In between other studies, I started to test energy metabolism and its influence on bacterial physiology. As soon as other studies finished, I organized my findings into individual figures and focused all my energy on this project to discover mechanisms and pharmacological approaches for the complete storyline. I cannot forget when we first saw that fomepizole could work as an energy metabolism inhibitor. At that moment, we had a hard time finding a pharmacological agent which can support our hypothesis by inhibiting the energy metabolism. When I first found the potential of fomepizole as strong inhibitor for Streptococcus pneumoniae energy metabolism, that was the most fantastic moment during the study.
On the other hand, our success did not always come easily. We faced many challenges, such as failing to construct the mutants in the beginning. The solution to overcome this was communicating with other members in my lab and working together. My lab colleague troubleshooted the problem with me and helped me generate the mutants that we came to use. Since most genes are involved in essential fermentation processes, the initial yield of the mutants was poor. The ultimate fix for the problem ended up simply being to do it again. We increased the concentration of target DNA fragment and tested different bacterial concentrations to optimize our process and finally got several mutated colonies.
Although I was aware of the importance of collaboration and teamwork, I was reminded of its power. I deeply appreciate the experience and partnership during the study and how much that has made me a better scientist. Collaboration has always been an important part of research for me. However, when you have a project that you design and put so much effort into seeing it succeed, you can forget that it is okay to ask for help from those around you. I am fortunate to have a lab full of scientists with varying areas of expertise that are always happy to lend a hand.

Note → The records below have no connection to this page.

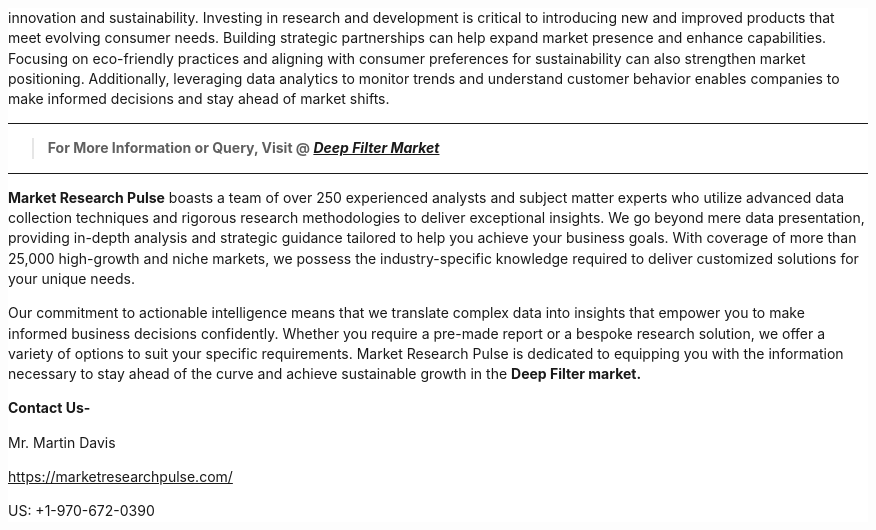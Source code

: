 innovation and sustainability. Investing in research and development is critical to introducing new and improved products that meet evolving consumer needs. Building strategic partnerships can help expand market presence and enhance capabilities. Focusing on eco-friendly practices and aligning with consumer preferences for sustainability can also strengthen market positioning. Additionally, leveraging data analytics to monitor trends and understand customer behavior enables companies to make informed decisions and stay ahead of market shifts.</p><hr /><blockquote><p><strong>For More Information or Query, Visit @&nbsp;<em><a href="https://marketresearchpulse.com/report/71763/deep-filter-market?utm_source=Linkedin&utm_medium=022">Deep Filter Market</a></em></strong></p></blockquote><hr /><p><strong>Market Research Pulse</strong> boasts a team of over 250 experienced analysts and subject matter experts who utilize advanced data collection techniques and rigorous research methodologies to deliver exceptional insights. We go beyond mere data presentation, providing in-depth analysis and strategic guidance tailored to help you achieve your business goals. With coverage of more than 25,000 high-growth and niche markets, we possess the industry-specific knowledge required to deliver customized solutions for your unique needs.</p><p>Our commitment to actionable intelligence means that we translate complex data into insights that empower you to make informed business decisions confidently. Whether you require a pre-made report or a bespoke research solution, we offer a variety of options to suit your specific requirements. Market Research Pulse is dedicated to equipping you with the information necessary to stay ahead of the curve and achieve sustainable growth in the <strong>Deep Filter market.</strong></p><p><strong>Contact Us-</strong></p><p>Mr. Martin Davis</p><p>https://marketresearchpulse.com/</p><p>US: +1-970-672-0390</p>
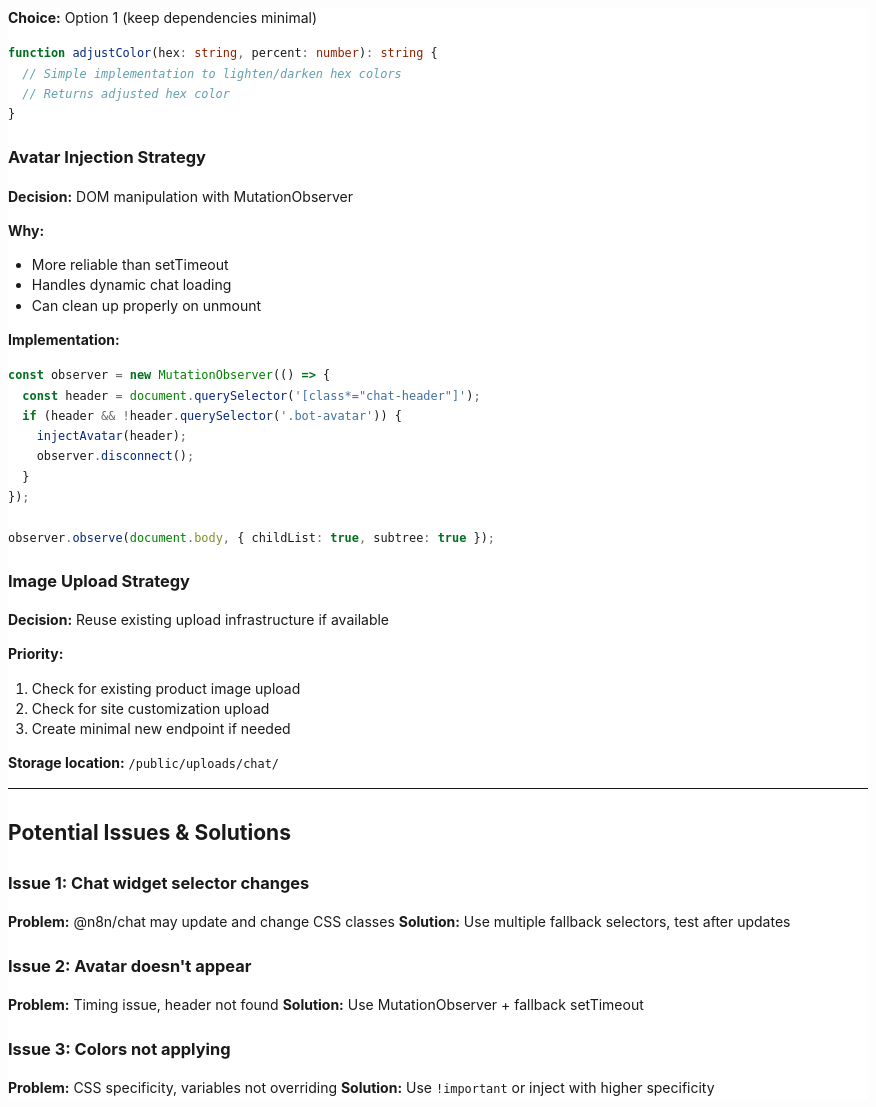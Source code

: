 **Choice:** Option 1 (keep dependencies minimal)

```typescript
function adjustColor(hex: string, percent: number): string {
  // Simple implementation to lighten/darken hex colors
  // Returns adjusted hex color
}
```

### Avatar Injection Strategy
**Decision:** DOM manipulation with MutationObserver

**Why:**
- More reliable than setTimeout
- Handles dynamic chat loading
- Can clean up properly on unmount

**Implementation:**
```typescript
const observer = new MutationObserver(() => {
  const header = document.querySelector('[class*="chat-header"]');
  if (header && !header.querySelector('.bot-avatar')) {
    injectAvatar(header);
    observer.disconnect();
  }
});

observer.observe(document.body, { childList: true, subtree: true });
```

### Image Upload Strategy
**Decision:** Reuse existing upload infrastructure if available

**Priority:**
1. Check for existing product image upload
2. Check for site customization upload
3. Create minimal new endpoint if needed

**Storage location:** `/public/uploads/chat/`

---

## Potential Issues & Solutions

### Issue 1: Chat widget selector changes
**Problem:** @n8n/chat may update and change CSS classes
**Solution:** Use multiple fallback selectors, test after updates

### Issue 2: Avatar doesn't appear
**Problem:** Timing issue, header not found
**Solution:** Use MutationObserver + fallback setTimeout

### Issue 3: Colors not applying
**Problem:** CSS specificity, variables not overriding
**Solution:** Use `!important` or inject with higher specificity
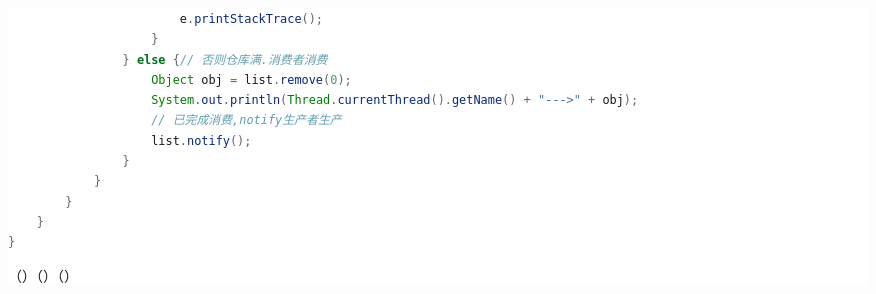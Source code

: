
 ```java
                        e.printStackTrace();
                    }
                } else {// 否则仓库满.消费者消费
                    Object obj = list.remove(0);
                    System.out.println(Thread.currentThread().getName() + "--->" + obj);
                    // 已完成消费,notify生产者生产
                    list.notify();
                }
            }
        }
    }
}

```



（）（）（）
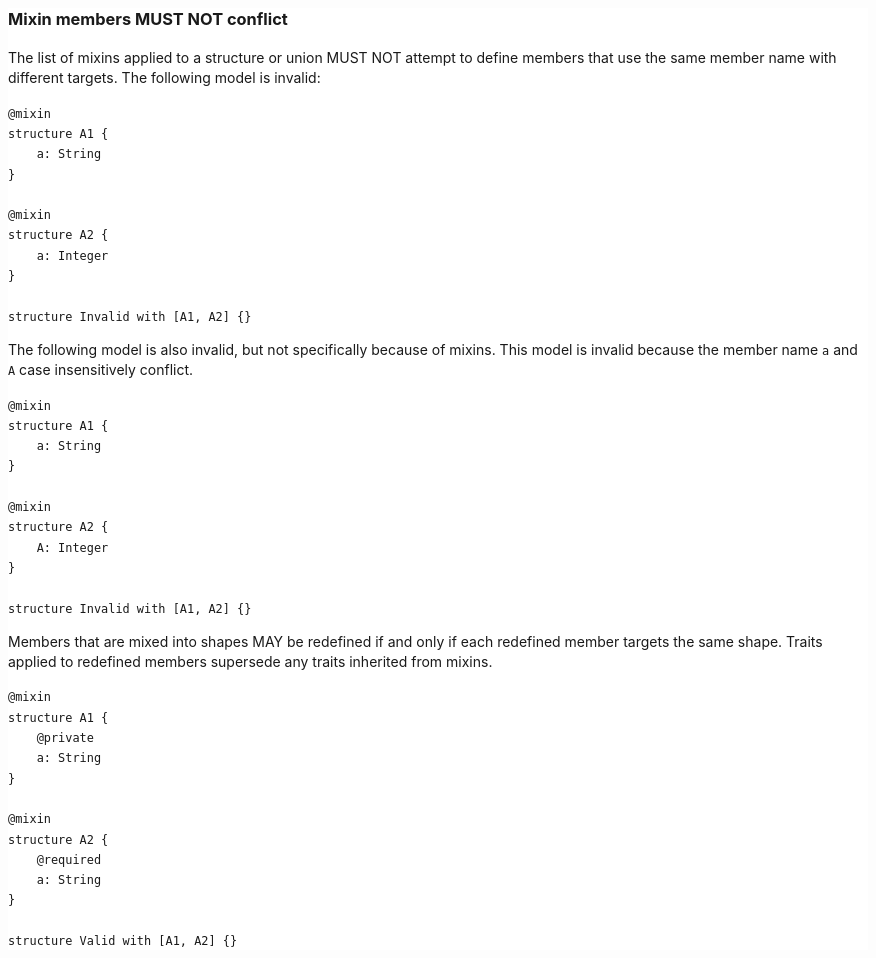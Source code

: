 
### Mixin members MUST NOT conflict

The list of mixins applied to a structure or union MUST NOT attempt to define
members that use the same member name with different targets. The following model
is invalid:

```
@mixin
structure A1 {
    a: String
}

@mixin
structure A2 {
    a: Integer
}

structure Invalid with [A1, A2] {}
```

The following model is also invalid, but not specifically because of mixins.
This model is invalid because the member name `a` and `A` case insensitively
conflict.

```
@mixin
structure A1 {
    a: String
}

@mixin
structure A2 {
    A: Integer
}

structure Invalid with [A1, A2] {}
```

Members that are mixed into shapes MAY be redefined if and only if each
redefined member targets the same shape. Traits applied to redefined members
supersede any traits inherited from mixins.

```
@mixin
structure A1 {
    @private
    a: String
}

@mixin
structure A2 {
    @required
    a: String
}

structure Valid with [A1, A2] {}
```
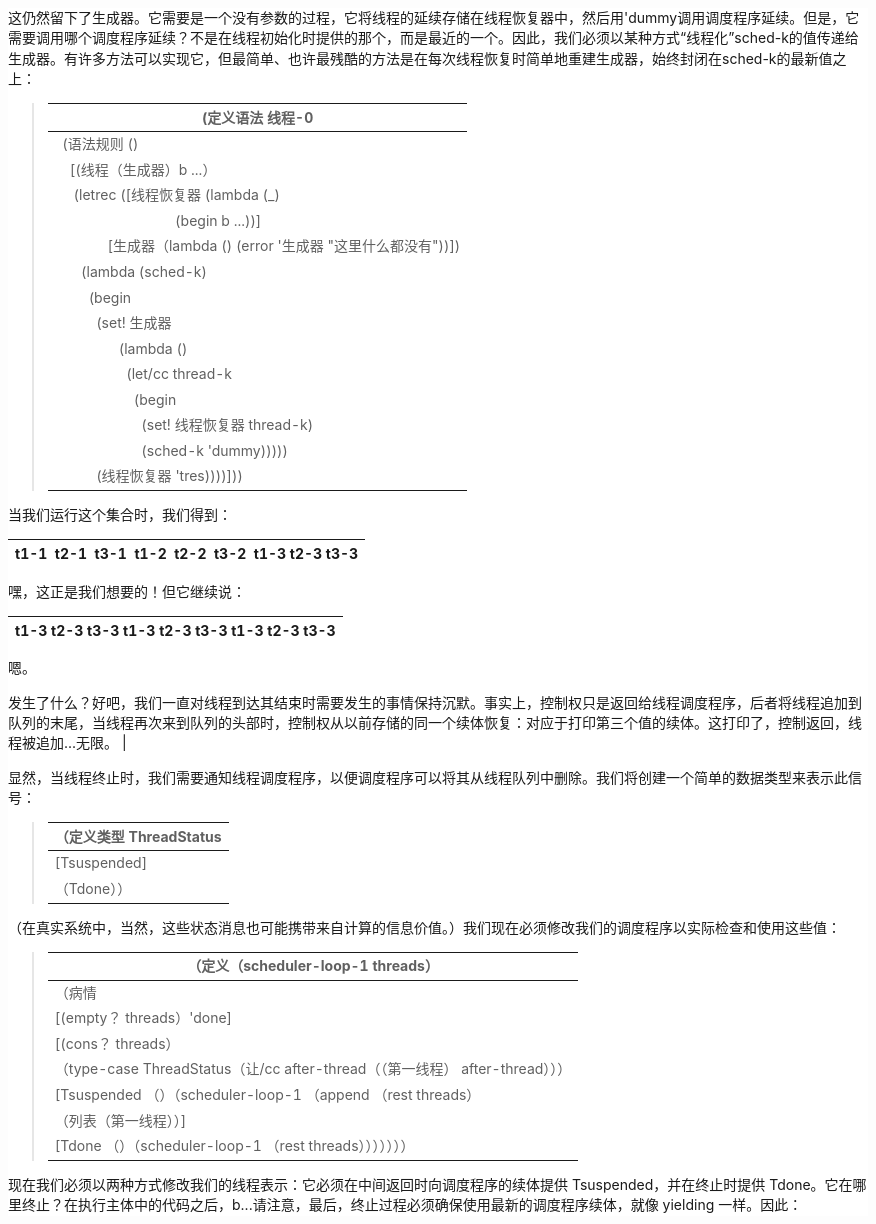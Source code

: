 这仍然留下了生成器。它需要是一个没有参数的过程，它将线程的延续存储在线程恢复器中，然后用'dummy调用调度程序延续。但是，它需要调用哪个调度程序延续？不是在线程初始化时提供的那个，而是最近的一个。因此，我们必须以某种方式“线程化”sched-k的值传递给生成器。有许多方法可以实现它，但最简单、也许最残酷的方法是在每次线程恢复时简单地重建生成器，始终封闭在sched-k的最新值之上：

> | (定义语法 线程-0 |
> | --- |
> |   (语法规则 () |
> |     [(线程（生成器）b ...） |
> |      (letrec ([线程恢复器 (lambda (_) |
> |                                 (begin b ...))] |
> |               [生成器（lambda () (error '生成器 "这里什么都没有"))]) |
> |        (lambda (sched-k) |
> |          (begin |
> |            (set! 生成器 |
> |                  (lambda () |
> |                    (let/cc thread-k |
> |                      (begin |
> |                        (set! 线程恢复器 thread-k) |
> |                        (sched-k 'dummy))))) |
> |            (线程恢复器 'tres))))])) |

当我们运行这个集合时，我们得到：

| t1-1  t2-1  t3-1  t1-2  t2-2  t3-2  t1-3 t2-3 t3-3 |
| --- |

嘿，这正是我们想要的！但它继续说：

| t1-3 t2-3 t3-3 t1-3 t2-3 t3-3 t1-3 t2-3 t3-3 |
| --- |

嗯。

发生了什么？好吧，我们一直对线程到达其结束时需要发生的事情保持沉默。事实上，控制权只是返回给线程调度程序，后者将线程追加到队列的末尾，当线程再次来到队列的头部时，控制权从以前存储的同一个续体恢复：对应于打印第三个值的续体。这打印了，控制返回，线程被追加...无限。 |

显然，当线程终止时，我们需要通知线程调度程序，以便调度程序可以将其从线程队列中删除。我们将创建一个简单的数据类型来表示此信号：

> | （定义类型 ThreadStatus |
> | --- |
> | [Tsuspended] |
> | （Tdone）） |

（在真实系统中，当然，这些状态消息也可能携带来自计算的信息价值。）我们现在必须修改我们的调度程序以实际检查和使用这些值：

> | （定义（scheduler-loop-1 threads） |
> | --- |
> | （病情 |
> | [(empty？ threads）'done] |
> | [(cons？ threads） |
> | （type-case ThreadStatus（让/cc after-thread（（第一线程） after-thread））） |
> | [Tsuspended （）（scheduler-loop-1 （append （rest threads） |
> | （列表（第一线程））] |
> | [Tdone （）（scheduler-loop-1 （rest threads））））））） |

现在我们必须以两种方式修改我们的线程表示：它必须在中间返回时向调度程序的续体提供 Tsuspended，并在终止时提供 Tdone。它在哪里终止？在执行主体中的代码之后，b...请注意，最后，终止过程必须确保使用最新的调度程序续体，就像 yielding 一样。因此：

Overall, our study described targeting energy metabolism as a novel antimicrobial strategy for the current worsening problem in antibiotic-resistant pathogen infections. Personally, I want to emphasize that collaboration and teamwork can make your science not only move more efficiently, but also enhance the quality of your results. I believe that without the support and assistance from my lab mates, this project would not be what it is today. Whether I need someone to bounce ideas off or assist directly with an experiment, they are always there to support me. This type of environment is where science can truly flourish and produce meaningful results.